• WORK ORDER:
Report all lines of the records that contain "table".

SUPPLIED RECORDS below:

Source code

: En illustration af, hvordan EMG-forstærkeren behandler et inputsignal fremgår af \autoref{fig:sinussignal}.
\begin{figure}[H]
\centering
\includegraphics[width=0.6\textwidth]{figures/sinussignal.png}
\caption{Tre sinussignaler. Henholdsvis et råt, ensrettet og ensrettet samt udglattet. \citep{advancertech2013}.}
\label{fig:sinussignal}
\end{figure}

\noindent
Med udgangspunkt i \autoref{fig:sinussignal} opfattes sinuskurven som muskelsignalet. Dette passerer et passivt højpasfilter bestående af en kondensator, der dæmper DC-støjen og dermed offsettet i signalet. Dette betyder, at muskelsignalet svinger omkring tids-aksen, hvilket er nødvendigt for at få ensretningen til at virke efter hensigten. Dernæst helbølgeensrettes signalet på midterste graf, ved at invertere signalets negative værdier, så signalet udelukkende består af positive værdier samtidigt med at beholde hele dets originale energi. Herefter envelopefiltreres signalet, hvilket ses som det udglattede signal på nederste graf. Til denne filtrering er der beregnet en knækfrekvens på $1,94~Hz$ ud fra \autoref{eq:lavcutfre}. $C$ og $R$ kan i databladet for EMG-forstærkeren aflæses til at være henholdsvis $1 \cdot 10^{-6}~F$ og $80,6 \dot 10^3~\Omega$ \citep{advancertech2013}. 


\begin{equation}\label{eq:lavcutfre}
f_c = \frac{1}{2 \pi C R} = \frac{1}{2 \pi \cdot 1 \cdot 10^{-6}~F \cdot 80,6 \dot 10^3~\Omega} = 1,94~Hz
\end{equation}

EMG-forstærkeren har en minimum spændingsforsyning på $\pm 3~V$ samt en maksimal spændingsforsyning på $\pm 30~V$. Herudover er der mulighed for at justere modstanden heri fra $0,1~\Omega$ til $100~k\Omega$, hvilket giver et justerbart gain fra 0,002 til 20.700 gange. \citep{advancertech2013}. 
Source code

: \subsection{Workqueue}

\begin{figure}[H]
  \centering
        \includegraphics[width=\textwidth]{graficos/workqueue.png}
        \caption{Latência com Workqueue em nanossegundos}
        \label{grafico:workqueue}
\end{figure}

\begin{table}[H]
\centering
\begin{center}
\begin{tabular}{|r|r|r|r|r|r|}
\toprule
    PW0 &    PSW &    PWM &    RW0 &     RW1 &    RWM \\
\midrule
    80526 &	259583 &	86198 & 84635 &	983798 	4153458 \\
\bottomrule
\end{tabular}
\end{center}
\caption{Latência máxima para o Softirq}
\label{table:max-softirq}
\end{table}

End of SUPPLIED RECORDS.
SUPPLIED RECORDS below:

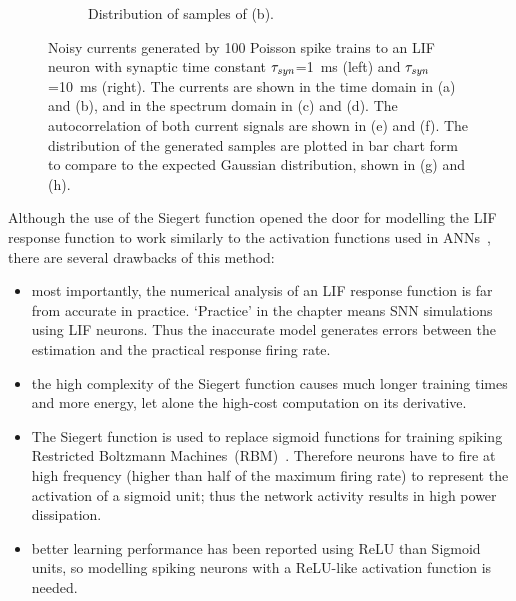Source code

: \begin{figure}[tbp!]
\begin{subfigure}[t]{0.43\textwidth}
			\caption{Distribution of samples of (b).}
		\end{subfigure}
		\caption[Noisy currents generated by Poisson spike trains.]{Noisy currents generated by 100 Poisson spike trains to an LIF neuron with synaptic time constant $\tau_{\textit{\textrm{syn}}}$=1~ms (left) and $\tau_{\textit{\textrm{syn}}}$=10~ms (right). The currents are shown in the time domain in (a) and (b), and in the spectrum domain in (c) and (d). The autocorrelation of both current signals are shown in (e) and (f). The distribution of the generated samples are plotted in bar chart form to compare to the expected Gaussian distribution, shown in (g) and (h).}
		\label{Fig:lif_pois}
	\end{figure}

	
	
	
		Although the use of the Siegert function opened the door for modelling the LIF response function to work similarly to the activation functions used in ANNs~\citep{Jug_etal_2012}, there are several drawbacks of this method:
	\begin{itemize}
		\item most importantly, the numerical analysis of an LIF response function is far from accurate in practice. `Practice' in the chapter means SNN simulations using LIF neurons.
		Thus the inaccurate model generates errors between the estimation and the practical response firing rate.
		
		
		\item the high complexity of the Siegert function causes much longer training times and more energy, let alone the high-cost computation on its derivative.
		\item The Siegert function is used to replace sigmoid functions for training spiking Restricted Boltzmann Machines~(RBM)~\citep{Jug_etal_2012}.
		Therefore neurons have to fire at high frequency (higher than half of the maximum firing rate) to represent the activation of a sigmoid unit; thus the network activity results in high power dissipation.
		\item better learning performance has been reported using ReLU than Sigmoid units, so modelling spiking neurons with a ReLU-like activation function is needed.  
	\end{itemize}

End of SUPPLIED RECORDS.

• ANSWER BELOW:
\begin{table}[H]
\label{table:max-softirq}
\end{table}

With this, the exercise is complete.